IPGフォトニクスジャパン、加工用レーザーの最新トレンド解説(下)

切断・溶接だけでない「ファイバーレーザー」

レーザー技術は、既存の機械的な加工ではできなかった超精密加工や加工時間の短縮を実現し、加工技術に大きな変革をもたらした。いま、その加工用レーザーもCO2レーザー、YAGレーザーを超える「ファイバーレーザー」が世界を席巻し、新たな価値を生み出している。

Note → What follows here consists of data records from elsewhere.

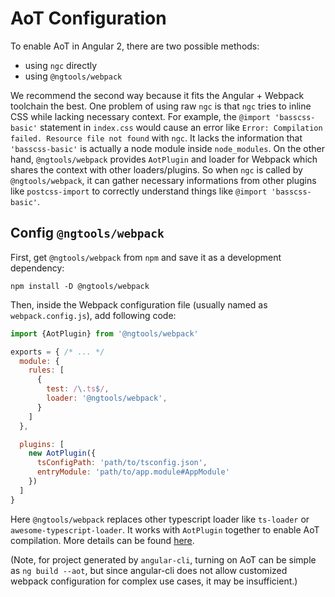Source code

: # AoT Configuration

To enable AoT in Angular 2, there are two possible methods:

- using `ngc` directly
- using `@ngtools/webpack`


We recommend the second way because it fits the Angular + Webpack toolchain the best. One problem of using raw `ngc` is that `ngc` tries to inline CSS while lacking necessary context. For example, the `@import 'basscss-basic'` statement in `index.css` would cause an error like `Error: Compilation failed. Resource file not found` with `ngc`. It lacks the information that `'basscss-basic'` is actually a node module inside `node_modules`. On the other hand, `@ngtools/webpack` provides `AotPlugin` and loader for Webpack which shares the context with other loaders/plugins. So when `ngc` is called by `@ngtools/webpack`, it can gather necessary informations from other plugins like `postcss-import` to correctly understand things like `@import 'basscss-basic'`.

## Config `@ngtools/webpack`
First, get `@ngtools/webpack` from `npm` and save it as a development dependency:
```
npm install -D @ngtools/webpack
```
Then, inside the Webpack configuration file (usually named as `webpack.config.js`), add following code:
```js
import {AotPlugin} from '@ngtools/webpack'

exports = { /* ... */
  module: {
    rules: [
      {
        test: /\.ts$/,
        loader: '@ngtools/webpack',
      }
    ]
  },

  plugins: [
    new AotPlugin({
      tsConfigPath: 'path/to/tsconfig.json',
      entryModule: 'path/to/app.module#AppModule'
    })
  ]
}
```
Here `@ngtools/webpack` replaces other typescript loader like `ts-loader` or `awesome-typescript-loader`. It works with `AotPlugin` together to enable AoT compilation. More details can be found [here](https://github.com/angular/angular-cli/tree/master/packages/webpack).

(Note, for project generated by `angular-cli`, turning on AoT can be simple as `ng build --aot`, but since angular-cli does not allow customized webpack configuration for complex use cases, it may be insufficient.)
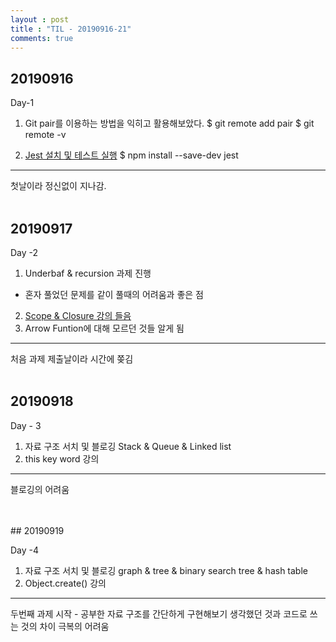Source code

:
 ```yaml
---
layout : post
title : "TIL - 20190916-21"
comments: true
---
```

## 20190916

Day-1

1. Git pair를 이용하는 방법을 익히고 활용해보았다.
 $ git remote add pair <repr Url of pair fork>
 $ git remote -v

2. [Jest 설치 및 테스트 실행](https://jestjs.io/docs/en/getting-started)
$ npm install --save-dev jest

---
첫날이라 정신없이 지나감.
<br/>
<br/>

## 20190917 

Day -2

1. Underbaf & recursion 과제 진행
- 혼자 풀었던 문제를 같이 풀때의 어려움과 좋은 점

2. [Scope & Closure 강의 들음](https://poiemaweb.com/es6-block-scope)
3. Arrow Funtion에 대해 모르던 것들 알게 됨
---
처음 과제 제출날이라 시간에 쫒김
<br/>
<br/>

## 20190918

Day - 3

1. 자료 구조 서치 및 블로깅 Stack & Queue & Linked list
2. this key word 강의
---
블로깅의 어려움

<br/>
<br/>
## 20190919

Day -4
1. 자료 구조 서치 및 블로깅 graph & tree & binary search tree & hash table
2. Object.create() 강의

---
두번째 과제 시작 - 공부한 자료 구조를 간단하게 구현해보기 생각했던 것과 코드로 쓰는 것의 차이 극복의 어려움


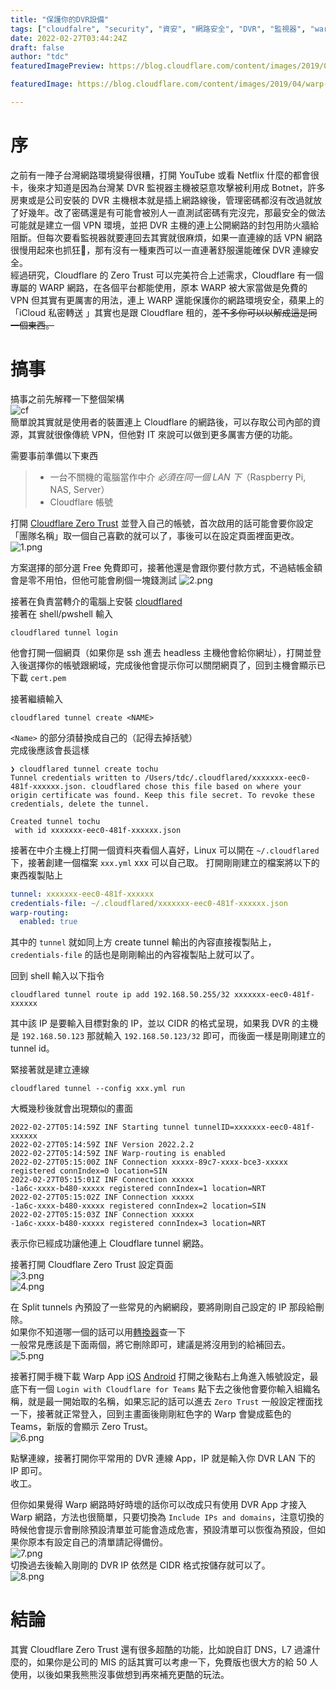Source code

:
 ```yaml
---
title: "保護你的DVR設備"
tags: ["cloudfalre", "security", "資安", "網路安全", "DVR", "監視器", "warp"]
date: 2022-02-27T03:44:24Z
draft: false
author: "tdc"
featuredImagePreview: https://blog.cloudflare.com/content/images/2019/04/warp-illustration-update@2x.png

featuredImage: https://blog.cloudflare.com/content/images/2019/04/warp-illustration-update@2x.png

---
```


# 序
之前有一陣子台灣網路環境變得很糟，打開 YouTube 或看 Netflix 什麼的都會很卡，後來才知道是因為台灣某 DVR 監視器主機被惡意攻擊被利用成 Botnet，許多房東或是公司安裝的 DVR 主機根本就是插上網路線後，管理密碼都沒有改過就放了好幾年。改了密碼還是有可能會被別人一直測試密碼有完沒完，那最安全的做法可能就是建立一個 VPN 環境，並把 DVR 主機的連上公開網路的封包用防火牆給阻斷。但每次要看監視器就要連回去其實就很麻煩，如果一直連線的話 VPN 網路很慢用起來也抓狂，那有沒有一種東西可以一直連著舒服還能確保 DVR 連線安全。  
經過研究，Cloudflare 的 Zero Trust 可以完美符合上述需求，Cloudflare 有一個專屬的 WARP 網路，在各個平台都能使用，原本 WARP 被大家當做是免費的 VPN 但其實有更厲害的用法，連上 WARP 還能保護你的網路環境安全，蘋果上的「iCloud 私密轉送
」其實也是跟 Cloudflare 租的，~~差不多你可以以解成這是同一個東西。~~

# 搞事
搞事之前先解釋一下整個架構  
![cf](https://www.cloudflare.com/static/1a1b6050c964dab0a1e764893d3f8a35/CF_SWG_Illustration_2022_Q1.png)  
簡單說其實就是使用者的裝置連上 Cloudflare 的網路後，可以存取公司內部的資源，其實就很像傳統 VPN，但他對 IT 來說可以做到更多厲害方便的功能。

需要事前準備以下東西
> - 一台不關機的電腦當作中介 *必須在同一個 LAN 下*（Raspberry Pi, NAS, Server）
> - Cloudflare 帳號

打開 [Cloudflare Zero Trust](dash.teams.cloudflare.com
) 並登入自己的帳號，首次啟用的話可能會要你設定「團隊名稱」取一個自己喜歡的就可以了，事後可以在設定頁面裡面更改。  
![1.png](https://dr.sudo.host/v6BPuU+
)

方案選擇的部分選 Free 免費即可，接著他還是會跟你要付款方式，不過結帳金額會是零不用怕，但他可能會刷個一塊錢測試
![2.png](https://dr.sudo.host/vFBL9u+
)

接著在負責當轉介的電腦上安裝 [cloudflared](https://developers.cloudflare.com/cloudflare-one/connections/connect-apps/install-and-setup/installation/
)  
接著在 shell/pwshell 輸入
```shell
cloudflared tunnel login
```
他會打開一個網頁（如果你是 ssh 進去 headless 主機他會給你網址），打開並登入後選擇你的帳號跟網域，完成後他會提示你可以關閉網頁了，回到主機會顯示已下載 `cert.pem`  

接著繼續輸入
```shell
cloudflared tunnel create <NAME>
```
`<Name>` 的部分須替換成自己的（記得去掉括號）  
完成後應該會長這樣
```shell
❯ cloudflared tunnel create tochu
Tunnel credentials written to /Users/tdc/.cloudflared/xxxxxxx-eec0-481f-xxxxxx.json. cloudflared chose this file based on where your origin certificate was found. Keep this file secret. To revoke these credentials, delete the tunnel.

Created tunnel tochu
 with id xxxxxxx-eec0-481f-xxxxxx.json

```

接著在中介主機上打開一個資料夾看個人喜好，Linux 可以開在 `~/.cloudflared` 下，接著創建一個檔案 `xxx.yml` xxx 可以自己取。
打開剛剛建立的檔案將以下的東西複製貼上
```yaml
tunnel: xxxxxxx-eec0-481f-xxxxxx
credentials-file: ~/.cloudflared/xxxxxxx-eec0-481f-xxxxxx.json
warp-routing:
  enabled: true
```
其中的 `tunnel` 就如同上方 create tunnel 輸出的內容直接複製貼上，`credentials-file` 的話也是剛剛輸出的內容複製貼上就可以了。

回到 shell 輸入以下指令
```shell
cloudflared tunnel route ip add 192.168.50.255/32 xxxxxxx-eec0-481f-xxxxxx
```

其中該 IP 是要輸入目標對象的 IP，並以 CIDR 的格式呈現，如果我 DVR 的主機是 `192.168.50.123` 那就輸入 `192.168.50.123/32` 即可，而後面一樣是剛剛建立的 tunnel id。

緊接著就是建立連線
```shell
cloudflared tunnel --config xxx.yml run
```
大概幾秒後就會出現類似的畫面
```shell
2022-02-27T05:14:59Z INF Starting tunnel tunnelID=xxxxxxx-eec0-481f-xxxxxx
2022-02-27T05:14:59Z INF Version 2022.2.2
2022-02-27T05:14:59Z INF Warp-routing is enabled
2022-02-27T05:15:00Z INF Connection xxxxx-89c7-xxxx-bce3-xxxxx registered connIndex=0 location=SIN
2022-02-27T05:15:01Z INF Connection xxxxx
-1a6c-xxxx-b480-xxxxx registered connIndex=1 location=NRT
2022-02-27T05:15:02Z INF Connection xxxxx
-1a6c-xxxx-b480-xxxxx registered connIndex=2 location=SIN
2022-02-27T05:15:03Z INF Connection xxxxx
-1a6c-xxxx-b480-xxxxx registered connIndex=3 location=NRT
```

表示你已經成功讓他連上 Cloudflare tunnel 網路。

接著打開 Cloudflare Zero Trust 設定頁面  
![3.png](https://dr.sudo.host/MpHmpo+)  
![4.png](https://dr.sudo.host/b71ZBl+)  

在 Split tunnels 內預設了一些常見的內網網段，要將剛剛自己設定的 IP 那段給刪除。  
如果你不知道哪一個的話可以用[轉換器](https://www.ipaddressguide.com/cidr)查一下  
一般常見應該是下面兩個，將它刪除即可，建議是將沒用到的給補回去。
![5.png](https://dr.sudo.host/0dsEMb+)

接著打開手機下載 Warp App [iOS](<https://apps.apple.com/us/app/1-1-1-1-faster-internet/id1423538627>
) [Android](<https://play.google.com/store/apps/details?id=com.cloudflare.onedotonedotonedotone>
)
打開之後點右上角進入帳號設定，最底下有一個 `Login with Cloudflare for Teams` 點下去之後他會要你輸入組織名稱，就是最一開始取的名稱，如果忘記的話可以進去 `Zero Trust` 一般設定裡面找一下，接著就正常登入，回到主畫面後剛剛紅色字的 Warp 會變成藍色的 Teams，新版的會顯示 Zero Trust。  
![6.png](<https://dr.sudo.host/U6pSyQ+>)

點擊連線，接著打開你平常用的 DVR 連線 App，IP 就是輸入你 DVR LAN 下的 IP 即可。  
收工。  


但你如果覺得 Warp 網路時好時壞的話你可以改成只有使用 DVR App 才接入 Warp 網路，方法也很簡單，只要切換為 `Include IPs and domains`，注意切換的時候他會提示會刪除預設清單並可能會造成危害，預設清單可以恢復為預設，但如果你原本有設定自己的清單請記得備份。  
![7.png](https://dr.sudo.host/ZYSNvx+)  
切換過去後輸入剛剛的 DVR IP 依然是 CIDR 格式按儲存就可以了。  
![8.png](https://dr.sudo.host/TjEuav+)


# 結論
其實 Cloudflare Zero Trust 還有很多超酷的功能，比如說自訂 DNS，L7 過濾什麼的，如果你是公司的 MIS 的話其實可以考慮一下，免費版也很大方的給 50 人使用，以後如果我熊熊沒事做想到再來補充更酷的玩法。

ファイバーレーザーの世界トップメーカー・IPGフォトニクスジャパン(横浜市港北区)の菊地淳史取締役に、レーザー業界の最新トレンドを解説してもらった。最終回となる今回は、ファイバーレーザーのアプリケーションを中心に紹介する。

IPGフォトニクスジャパン取締役 菊地淳史氏

 

小型・高効率 市場50%占拠

ファイバーレーザーは高出力レーザーを小型かつ高効率で発生でき、2018年の世界のレーザー加工市場26億ドルのうちファイバーレーザーが50%を占めるまでに成長。金属加工におけるレーザーのスタンダードになりつつある。

特に、低出力のレーザー光を並列に結合することで容易に高出力化でき、低出力から高出力まで自在にレーザー出力を調整できることから、さまざまなアプリケーションで利用が広がっている。

 

「良コスパ」で置き換え進む

古くからレーザー加工が使われてきた溶接や切断用途では、加工品質とコストパフォーマンスの良さによってYAGレーザーやCO2レーザーからファイバーレーザーへと置き換えが進んでいる。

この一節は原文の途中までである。